Unlike the majority of things, you don’t have to spend a lot of money to get started in bowfishing. I’m sure most of you have an old bow lying around that would be perfect for setting up as a bowfishing rig. If not, you can always pay a visit to your nearest Pawn Shop. These establishments usually have a few to choose from. A recurve or compound, somewhere in the 30-50lb. range will work just fine. Too much draw weight can equal lost arrows and sore muscles from a long day of shooting 100+ shots at fish.
Once an appropriate bow has been acquired, you will need to select a few bowfishing arrows and a reel system to hold the line which will be attached to the arrow. There is a mind boggling amount of bowfishing arrows and reels on the market with an equally large amount of fish points to choose from. A basic, solid fiberglass arrow with a good strong fish point will get you started and do everything you need to put fish in the boat.
There are basically three types of (reels) line holding devices. First is the basic hand reel. Personally, I can’t recommend this method because it takes too much time to hand wrap the line on a drum mounted to your bow. The wasted time will cause you to miss too many shots at other fish in the area. Second on the list is the Zebco bow mounted reel. This is basically a push button spin-cast fishing reel that mounts to your bow. Many people like this style but I want my reel more foolproof. If you happen to forget to push the button, you can kiss your arrow goodbye; hopefully you hang on to the bow though. Last is my favorite style of reel—- the Retriever Reel. When you squeeze the trigger two rubber rollers grab the string and as you turn the handle it feeds the string into a plastic bottle where it is stored until the next shot. It then flies out of the open bottle with very little drag. The Retriever Reel is the most expensive option, but in my opinion it is well worth it.

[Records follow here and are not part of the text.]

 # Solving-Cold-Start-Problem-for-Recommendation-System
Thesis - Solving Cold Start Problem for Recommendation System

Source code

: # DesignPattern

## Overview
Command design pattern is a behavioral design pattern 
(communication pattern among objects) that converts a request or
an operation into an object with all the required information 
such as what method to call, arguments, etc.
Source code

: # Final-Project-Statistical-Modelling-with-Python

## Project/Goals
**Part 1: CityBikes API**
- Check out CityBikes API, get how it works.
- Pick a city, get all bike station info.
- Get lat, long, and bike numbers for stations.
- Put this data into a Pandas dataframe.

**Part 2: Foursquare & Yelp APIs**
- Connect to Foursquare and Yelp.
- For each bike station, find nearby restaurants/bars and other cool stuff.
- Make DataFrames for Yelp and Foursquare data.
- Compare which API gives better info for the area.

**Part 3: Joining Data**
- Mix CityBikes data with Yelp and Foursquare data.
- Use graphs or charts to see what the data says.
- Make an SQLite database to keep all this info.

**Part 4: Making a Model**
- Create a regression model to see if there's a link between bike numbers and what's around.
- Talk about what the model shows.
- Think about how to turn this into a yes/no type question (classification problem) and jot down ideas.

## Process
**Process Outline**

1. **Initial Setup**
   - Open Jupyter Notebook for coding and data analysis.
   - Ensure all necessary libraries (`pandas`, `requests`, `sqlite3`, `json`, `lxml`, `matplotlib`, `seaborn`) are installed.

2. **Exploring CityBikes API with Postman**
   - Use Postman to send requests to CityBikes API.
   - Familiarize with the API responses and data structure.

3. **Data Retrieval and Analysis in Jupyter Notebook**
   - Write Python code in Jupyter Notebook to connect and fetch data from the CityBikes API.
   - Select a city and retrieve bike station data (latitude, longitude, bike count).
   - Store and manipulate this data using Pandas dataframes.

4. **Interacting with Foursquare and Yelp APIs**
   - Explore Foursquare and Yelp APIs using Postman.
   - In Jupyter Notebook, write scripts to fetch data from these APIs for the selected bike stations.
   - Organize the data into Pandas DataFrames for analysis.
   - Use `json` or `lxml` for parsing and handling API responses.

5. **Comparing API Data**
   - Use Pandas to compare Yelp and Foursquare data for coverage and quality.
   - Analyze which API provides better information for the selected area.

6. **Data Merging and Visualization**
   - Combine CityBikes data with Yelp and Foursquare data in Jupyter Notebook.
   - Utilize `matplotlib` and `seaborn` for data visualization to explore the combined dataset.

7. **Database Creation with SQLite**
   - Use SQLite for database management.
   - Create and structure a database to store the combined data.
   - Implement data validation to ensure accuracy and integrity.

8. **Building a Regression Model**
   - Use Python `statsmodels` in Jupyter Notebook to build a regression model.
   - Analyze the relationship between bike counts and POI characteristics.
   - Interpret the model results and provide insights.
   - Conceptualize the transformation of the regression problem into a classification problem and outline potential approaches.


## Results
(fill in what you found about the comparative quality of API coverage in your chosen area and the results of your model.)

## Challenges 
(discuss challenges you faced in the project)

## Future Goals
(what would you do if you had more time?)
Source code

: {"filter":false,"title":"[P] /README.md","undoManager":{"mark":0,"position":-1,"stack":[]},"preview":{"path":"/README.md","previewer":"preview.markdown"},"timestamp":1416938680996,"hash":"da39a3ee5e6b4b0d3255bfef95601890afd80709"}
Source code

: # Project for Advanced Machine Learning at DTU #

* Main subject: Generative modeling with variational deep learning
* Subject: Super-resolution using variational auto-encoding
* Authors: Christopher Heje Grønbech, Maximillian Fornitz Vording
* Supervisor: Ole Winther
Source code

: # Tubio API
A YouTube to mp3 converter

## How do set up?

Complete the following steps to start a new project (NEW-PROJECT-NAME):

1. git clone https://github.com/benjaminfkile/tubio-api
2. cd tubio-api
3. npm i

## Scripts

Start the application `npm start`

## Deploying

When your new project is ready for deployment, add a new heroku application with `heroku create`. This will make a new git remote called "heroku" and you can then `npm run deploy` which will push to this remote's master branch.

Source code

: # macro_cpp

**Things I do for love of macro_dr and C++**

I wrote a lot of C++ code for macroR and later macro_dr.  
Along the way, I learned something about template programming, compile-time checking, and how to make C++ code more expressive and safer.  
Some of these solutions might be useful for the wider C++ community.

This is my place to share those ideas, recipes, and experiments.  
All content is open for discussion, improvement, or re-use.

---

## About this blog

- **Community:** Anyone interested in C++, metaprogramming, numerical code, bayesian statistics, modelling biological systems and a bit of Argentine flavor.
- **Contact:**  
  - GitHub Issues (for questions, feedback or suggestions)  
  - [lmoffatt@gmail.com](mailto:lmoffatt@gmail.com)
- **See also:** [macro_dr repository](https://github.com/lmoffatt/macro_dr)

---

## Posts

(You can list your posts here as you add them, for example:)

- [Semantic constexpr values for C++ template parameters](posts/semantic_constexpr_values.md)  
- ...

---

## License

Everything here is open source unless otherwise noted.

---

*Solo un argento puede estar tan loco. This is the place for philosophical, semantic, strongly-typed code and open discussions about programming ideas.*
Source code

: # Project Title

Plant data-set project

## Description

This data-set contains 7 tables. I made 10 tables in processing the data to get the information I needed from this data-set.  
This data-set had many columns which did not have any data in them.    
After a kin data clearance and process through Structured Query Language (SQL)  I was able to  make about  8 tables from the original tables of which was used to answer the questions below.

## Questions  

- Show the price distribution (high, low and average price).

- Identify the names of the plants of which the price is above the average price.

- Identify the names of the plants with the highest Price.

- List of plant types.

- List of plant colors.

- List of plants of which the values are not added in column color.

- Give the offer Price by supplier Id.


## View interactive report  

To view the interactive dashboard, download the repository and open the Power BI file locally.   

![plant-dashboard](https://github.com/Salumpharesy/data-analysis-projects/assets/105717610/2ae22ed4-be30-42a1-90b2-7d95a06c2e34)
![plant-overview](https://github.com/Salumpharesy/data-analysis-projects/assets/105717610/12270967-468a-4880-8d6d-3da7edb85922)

The Retriever Reel Attached to my bow, ready for action.
As you construct your bowfishing rig you will most likely need to change out your arrow rest. The solid fiberglass arrows used in bowfishing are too heavy for most bow hunting rests to handle. Therefore, choose from many of the easy to install bowfishing rests on the market to solve this problem. Most are simple to operate yet very effective.
Last but not least, you WILL NEED to use safety slides on your arrows. I cannot stress enough how important it is to have these simple items installed on your arrows. They can literally save your life. They work by attaching the line to the safety slide which then slides up and down the arrow. This eliminates the chance of the string catching on something on your bow and snapping the arrow back at you. DO NOT BOWFISH WITHOUT SAFETY SLIDES ON YOUR ARROWS.
An assortment of fish points on arrows complete with Safety Slides.
Now that your bowfishing rig is complete, it’s time to hit the water. Bowfishing can be just as much fun whether you are on the bank, wading or in a boat. As the water starts to warm in early spring the fish head for the shallows in order to spawn. This window of opportunity can make for some of the best bowfishing you will ever find. The fish are preoccupied with making more fish and you can literally walk among them and sometimes get multiple fish with a single shot. Bank fishing and wading are oftentimes more effective during this time because the fish are too shallow or in too much vegetation to reach with a boat.
Floodwaters are also a welcome sight in the spring. As floodwaters spread into fields, rough fish follow the water in search of new food sources. If you can locate a place where shallow water is running over a road or levee you are basically sitting on a gold mine. As fish swim by, they are easily exposed in the shallow water.